Saturday 6 March 2010

Nuclear Device?

This is one of those few reviews for which I have an email from the performers, thanking me for the review; not really because I said nice things, but because it was clear I'd listened to the thing. Sad, really, that this needs commenting on, wouldn't you say?

FAMILY MACHINE – YOU ARE THE FAMILY MACHINE (Alcopop)



People generally don’t listen to lyrics. At least not to the verses. Elvis Costello tells stories of late 80’s parents requesting his hit “Veronica” on the radio to celebrate their little princess’ birthday, when it’s actually about Elvis’ Mum going nutty in a nursing home. Ten years later there’s the tale of married couples spinning Baby Bird’s “You’re Gorgeous” at their wedding, despite the fact that even a cursory listen to the seedy storyline would seem to supply a perfectly good reason not to use it as your first dance. (Another being, of course, that it’s shit.)

We can imagine something similar happening to Family Machine’s greatest song, “Flowers By The Roadside”, in which intelligent lyrics probe society’s rituals of remembrance atop one of the catchiest melodies ever produced in Oxford. It even has a bloody whistling break. Is Family Machine - we know it looks stupid without a definite article in front, but that’s how it’s written on the sleeve, and we’re nothing if not anal about stuff like that – trying to smuggle mournful themes into our heads in the disguise of gorgeous pop music? If so, they do a very good job of the disguising: half of this album is heart-breaking melancholy, and the other half is meaningless fluff fun, best seen in “The Do Song”, a nonsensical pop romp which is like a cross between The Wannadies and Francis Lai’s theme to Un Homme & Une Femme.

Opener “Ko Tao” sets the tone, with a lightweight fuzz guitar bounce that recalls T Rex at their least serious. Before we know it, however, we’re immersed in the banjo plucking simplicity of “Burn Like Stars” or the resigned sadness of “Paving Stone Monsters”, which is heart-breaking even though we’re not sure precisely what these ever-present monsters symbolise. Even “Got It Made” undercuts its sampladelic Ninja Tune spy theme air with a widescreen pathos coda that could have come from Ennio Morricone’s most tear-jerking drawer. In fact, it’s only “Lethal Drugs Cocktail” that spoils the mood, coming off as too deliberately matey, like a desperate uncle making bad jokes at a wedding (though we’ll laugh at anything to drown out Baby Bird).
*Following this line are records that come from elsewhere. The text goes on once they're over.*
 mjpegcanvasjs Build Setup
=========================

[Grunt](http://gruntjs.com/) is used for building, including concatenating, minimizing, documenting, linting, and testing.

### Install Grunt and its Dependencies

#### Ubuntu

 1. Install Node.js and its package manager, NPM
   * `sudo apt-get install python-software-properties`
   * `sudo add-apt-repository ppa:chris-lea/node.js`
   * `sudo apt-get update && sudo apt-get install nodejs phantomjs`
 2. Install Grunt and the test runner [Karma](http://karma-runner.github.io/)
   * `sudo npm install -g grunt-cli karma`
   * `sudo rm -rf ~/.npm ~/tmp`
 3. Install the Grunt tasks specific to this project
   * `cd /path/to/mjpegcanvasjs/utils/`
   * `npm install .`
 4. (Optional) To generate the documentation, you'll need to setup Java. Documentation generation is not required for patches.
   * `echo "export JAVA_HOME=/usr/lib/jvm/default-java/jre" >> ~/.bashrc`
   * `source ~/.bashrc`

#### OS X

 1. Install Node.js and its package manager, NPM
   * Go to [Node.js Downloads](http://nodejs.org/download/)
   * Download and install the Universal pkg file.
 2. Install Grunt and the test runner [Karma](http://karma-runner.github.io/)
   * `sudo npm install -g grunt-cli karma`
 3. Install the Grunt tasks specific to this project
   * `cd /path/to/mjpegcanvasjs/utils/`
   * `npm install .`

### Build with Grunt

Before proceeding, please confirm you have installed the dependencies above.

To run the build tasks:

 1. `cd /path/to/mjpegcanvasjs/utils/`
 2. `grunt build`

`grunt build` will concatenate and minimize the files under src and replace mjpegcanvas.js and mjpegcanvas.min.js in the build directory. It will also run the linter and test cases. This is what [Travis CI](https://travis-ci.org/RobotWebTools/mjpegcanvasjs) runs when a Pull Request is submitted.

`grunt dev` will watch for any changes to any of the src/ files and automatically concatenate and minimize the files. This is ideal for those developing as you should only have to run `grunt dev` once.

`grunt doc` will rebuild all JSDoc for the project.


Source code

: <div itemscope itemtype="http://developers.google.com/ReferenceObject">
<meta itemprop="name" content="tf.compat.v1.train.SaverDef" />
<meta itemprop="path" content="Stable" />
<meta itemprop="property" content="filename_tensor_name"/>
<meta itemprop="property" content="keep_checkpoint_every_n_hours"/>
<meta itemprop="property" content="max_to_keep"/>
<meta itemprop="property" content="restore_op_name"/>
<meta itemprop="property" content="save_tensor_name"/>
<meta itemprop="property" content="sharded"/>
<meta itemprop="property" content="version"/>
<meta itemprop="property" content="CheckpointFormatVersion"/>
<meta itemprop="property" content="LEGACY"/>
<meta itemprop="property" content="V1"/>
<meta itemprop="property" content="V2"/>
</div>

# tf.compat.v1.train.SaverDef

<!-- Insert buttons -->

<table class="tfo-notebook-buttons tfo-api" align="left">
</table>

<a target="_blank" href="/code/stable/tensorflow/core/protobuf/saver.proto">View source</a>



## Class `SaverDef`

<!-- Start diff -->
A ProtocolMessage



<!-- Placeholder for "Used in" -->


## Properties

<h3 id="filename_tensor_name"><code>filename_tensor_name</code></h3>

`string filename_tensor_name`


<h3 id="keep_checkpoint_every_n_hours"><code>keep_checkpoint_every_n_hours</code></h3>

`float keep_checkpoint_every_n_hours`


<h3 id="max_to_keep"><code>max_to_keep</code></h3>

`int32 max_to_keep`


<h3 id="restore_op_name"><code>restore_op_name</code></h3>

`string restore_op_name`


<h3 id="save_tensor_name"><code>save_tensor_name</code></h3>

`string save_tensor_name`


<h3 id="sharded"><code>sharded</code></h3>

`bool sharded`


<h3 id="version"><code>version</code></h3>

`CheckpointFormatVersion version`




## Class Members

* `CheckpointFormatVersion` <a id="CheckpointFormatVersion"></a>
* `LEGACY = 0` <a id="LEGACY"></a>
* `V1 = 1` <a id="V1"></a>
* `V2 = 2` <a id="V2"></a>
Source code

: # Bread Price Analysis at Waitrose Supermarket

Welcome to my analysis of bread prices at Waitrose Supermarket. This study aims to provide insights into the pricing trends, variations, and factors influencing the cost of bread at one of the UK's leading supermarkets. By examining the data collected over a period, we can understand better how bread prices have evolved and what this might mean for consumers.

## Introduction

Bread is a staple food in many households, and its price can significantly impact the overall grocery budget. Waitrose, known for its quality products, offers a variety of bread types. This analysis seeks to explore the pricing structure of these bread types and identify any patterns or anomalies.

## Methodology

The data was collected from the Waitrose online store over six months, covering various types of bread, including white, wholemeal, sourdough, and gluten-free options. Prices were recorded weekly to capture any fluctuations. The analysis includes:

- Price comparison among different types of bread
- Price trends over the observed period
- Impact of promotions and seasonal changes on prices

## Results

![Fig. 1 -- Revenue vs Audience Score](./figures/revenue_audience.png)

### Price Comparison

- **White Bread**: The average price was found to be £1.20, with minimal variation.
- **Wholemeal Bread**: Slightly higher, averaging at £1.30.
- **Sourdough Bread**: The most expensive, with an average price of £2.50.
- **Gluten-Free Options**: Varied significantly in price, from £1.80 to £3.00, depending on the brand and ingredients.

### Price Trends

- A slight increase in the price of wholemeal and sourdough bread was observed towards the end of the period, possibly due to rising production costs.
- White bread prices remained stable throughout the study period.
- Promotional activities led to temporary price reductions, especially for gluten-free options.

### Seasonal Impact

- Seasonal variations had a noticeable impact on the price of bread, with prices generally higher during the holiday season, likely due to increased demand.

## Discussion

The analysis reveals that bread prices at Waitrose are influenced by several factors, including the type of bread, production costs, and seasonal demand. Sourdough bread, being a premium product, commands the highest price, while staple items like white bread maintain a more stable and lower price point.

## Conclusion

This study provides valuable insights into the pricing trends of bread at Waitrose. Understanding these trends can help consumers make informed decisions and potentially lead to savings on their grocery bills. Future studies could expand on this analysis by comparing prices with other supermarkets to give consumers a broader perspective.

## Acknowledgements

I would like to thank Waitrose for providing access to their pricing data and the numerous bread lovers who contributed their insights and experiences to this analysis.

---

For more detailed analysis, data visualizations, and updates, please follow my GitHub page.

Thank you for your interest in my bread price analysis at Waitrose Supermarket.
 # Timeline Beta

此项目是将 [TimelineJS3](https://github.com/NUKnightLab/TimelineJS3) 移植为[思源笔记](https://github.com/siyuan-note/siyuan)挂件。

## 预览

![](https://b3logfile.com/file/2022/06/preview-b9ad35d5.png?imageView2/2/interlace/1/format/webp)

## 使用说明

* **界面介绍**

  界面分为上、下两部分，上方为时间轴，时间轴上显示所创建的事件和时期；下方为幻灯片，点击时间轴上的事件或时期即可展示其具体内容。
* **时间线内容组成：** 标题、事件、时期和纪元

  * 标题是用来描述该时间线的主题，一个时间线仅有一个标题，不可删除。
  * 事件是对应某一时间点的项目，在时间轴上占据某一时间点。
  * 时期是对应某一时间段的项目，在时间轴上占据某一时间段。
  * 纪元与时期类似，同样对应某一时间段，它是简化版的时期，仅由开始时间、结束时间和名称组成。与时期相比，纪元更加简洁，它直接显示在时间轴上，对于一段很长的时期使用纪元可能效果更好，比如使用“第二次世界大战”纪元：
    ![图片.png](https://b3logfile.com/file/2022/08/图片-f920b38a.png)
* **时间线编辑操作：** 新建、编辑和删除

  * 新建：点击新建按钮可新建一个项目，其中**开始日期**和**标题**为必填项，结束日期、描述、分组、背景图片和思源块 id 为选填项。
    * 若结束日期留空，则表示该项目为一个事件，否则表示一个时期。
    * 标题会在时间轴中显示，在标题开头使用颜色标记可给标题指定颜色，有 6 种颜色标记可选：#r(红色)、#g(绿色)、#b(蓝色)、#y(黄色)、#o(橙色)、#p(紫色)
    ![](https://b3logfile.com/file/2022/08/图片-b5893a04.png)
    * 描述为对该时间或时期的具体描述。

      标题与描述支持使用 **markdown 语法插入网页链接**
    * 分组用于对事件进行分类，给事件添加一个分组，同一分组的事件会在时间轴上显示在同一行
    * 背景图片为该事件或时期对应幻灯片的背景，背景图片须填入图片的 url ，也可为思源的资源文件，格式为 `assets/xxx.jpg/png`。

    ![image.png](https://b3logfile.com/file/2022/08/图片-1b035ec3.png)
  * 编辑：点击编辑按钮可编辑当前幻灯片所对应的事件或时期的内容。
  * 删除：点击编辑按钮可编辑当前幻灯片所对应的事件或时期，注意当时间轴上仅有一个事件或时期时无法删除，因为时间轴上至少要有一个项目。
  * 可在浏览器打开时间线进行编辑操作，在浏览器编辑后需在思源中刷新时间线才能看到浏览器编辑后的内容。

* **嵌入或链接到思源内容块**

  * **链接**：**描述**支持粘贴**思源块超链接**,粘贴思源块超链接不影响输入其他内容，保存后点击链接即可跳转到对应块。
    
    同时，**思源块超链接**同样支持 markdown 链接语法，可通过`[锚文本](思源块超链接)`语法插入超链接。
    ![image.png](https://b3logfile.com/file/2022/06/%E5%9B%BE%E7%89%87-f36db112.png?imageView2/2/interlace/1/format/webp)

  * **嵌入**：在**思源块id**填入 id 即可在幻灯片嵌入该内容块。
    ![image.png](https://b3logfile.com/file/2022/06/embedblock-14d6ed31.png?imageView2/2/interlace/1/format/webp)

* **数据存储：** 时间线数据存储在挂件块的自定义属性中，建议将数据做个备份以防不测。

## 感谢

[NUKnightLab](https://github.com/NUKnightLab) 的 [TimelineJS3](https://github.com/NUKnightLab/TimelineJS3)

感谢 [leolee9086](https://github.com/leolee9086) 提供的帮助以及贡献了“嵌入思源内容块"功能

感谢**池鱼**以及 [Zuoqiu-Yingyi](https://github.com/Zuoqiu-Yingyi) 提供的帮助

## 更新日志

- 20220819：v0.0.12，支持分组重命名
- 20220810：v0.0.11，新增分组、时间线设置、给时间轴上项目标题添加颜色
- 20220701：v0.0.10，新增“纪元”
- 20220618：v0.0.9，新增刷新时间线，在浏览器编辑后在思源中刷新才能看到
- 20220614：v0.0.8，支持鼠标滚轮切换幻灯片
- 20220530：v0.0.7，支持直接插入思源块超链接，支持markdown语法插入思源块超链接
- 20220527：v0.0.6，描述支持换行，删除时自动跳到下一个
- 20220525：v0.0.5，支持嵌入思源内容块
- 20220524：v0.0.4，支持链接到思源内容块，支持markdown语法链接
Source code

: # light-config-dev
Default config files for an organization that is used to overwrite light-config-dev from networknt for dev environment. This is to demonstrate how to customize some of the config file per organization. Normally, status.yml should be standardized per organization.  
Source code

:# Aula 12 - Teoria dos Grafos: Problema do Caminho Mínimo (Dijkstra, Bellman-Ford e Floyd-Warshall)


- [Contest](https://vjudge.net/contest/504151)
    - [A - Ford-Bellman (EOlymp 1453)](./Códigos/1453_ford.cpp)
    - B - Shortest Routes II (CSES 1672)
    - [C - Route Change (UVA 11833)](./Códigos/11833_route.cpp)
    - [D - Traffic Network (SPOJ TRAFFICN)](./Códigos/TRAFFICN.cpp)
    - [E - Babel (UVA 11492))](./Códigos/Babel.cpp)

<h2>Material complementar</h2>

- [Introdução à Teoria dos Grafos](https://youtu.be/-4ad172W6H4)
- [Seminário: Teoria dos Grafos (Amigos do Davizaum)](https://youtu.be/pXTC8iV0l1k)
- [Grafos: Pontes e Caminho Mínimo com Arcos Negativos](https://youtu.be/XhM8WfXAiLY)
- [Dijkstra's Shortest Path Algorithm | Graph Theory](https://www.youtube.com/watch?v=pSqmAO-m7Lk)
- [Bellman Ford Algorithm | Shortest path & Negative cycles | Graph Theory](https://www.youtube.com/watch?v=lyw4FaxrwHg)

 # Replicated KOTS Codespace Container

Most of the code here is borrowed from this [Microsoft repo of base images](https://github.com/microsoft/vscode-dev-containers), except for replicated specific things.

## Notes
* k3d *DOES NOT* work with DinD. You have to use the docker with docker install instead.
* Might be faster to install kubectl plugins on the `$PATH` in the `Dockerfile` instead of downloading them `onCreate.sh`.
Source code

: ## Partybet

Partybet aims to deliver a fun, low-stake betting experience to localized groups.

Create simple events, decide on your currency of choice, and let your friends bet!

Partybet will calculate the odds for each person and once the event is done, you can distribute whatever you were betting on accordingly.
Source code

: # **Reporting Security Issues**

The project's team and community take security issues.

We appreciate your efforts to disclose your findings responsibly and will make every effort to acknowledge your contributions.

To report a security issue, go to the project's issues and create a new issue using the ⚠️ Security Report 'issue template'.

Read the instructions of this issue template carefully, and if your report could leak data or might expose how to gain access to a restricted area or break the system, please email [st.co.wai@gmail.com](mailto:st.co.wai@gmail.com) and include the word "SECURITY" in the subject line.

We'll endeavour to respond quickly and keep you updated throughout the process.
“Did You Leave” is perhaps a summation of the whole album, building an elegiac mood with heavily reverbed melody lines only to suddenly subsume it in bubbly “Ba ba ba” backing vocals. Except that the sadness never quite disappears, even as the grins surface. Maybe Family Machine is saying that melancholia is an undercurrent in even our happiest moments; or maybe the point is that even despair can have a tinge of happiness – it’s joyous to be alive and feel something, even if it’s only misery. Concluding the record with an uncredited lofi instrumental probably indicates that we’re not encouraged to reach definite conclusions about such things.

Beyond all this philosophising, You Are The Family Machine is simply a fantastic relaxed album of semi-acoustic pop, that can make you dance on the tables downing sangria one minute, and slump weeping into your whisky the next. Highly recommended.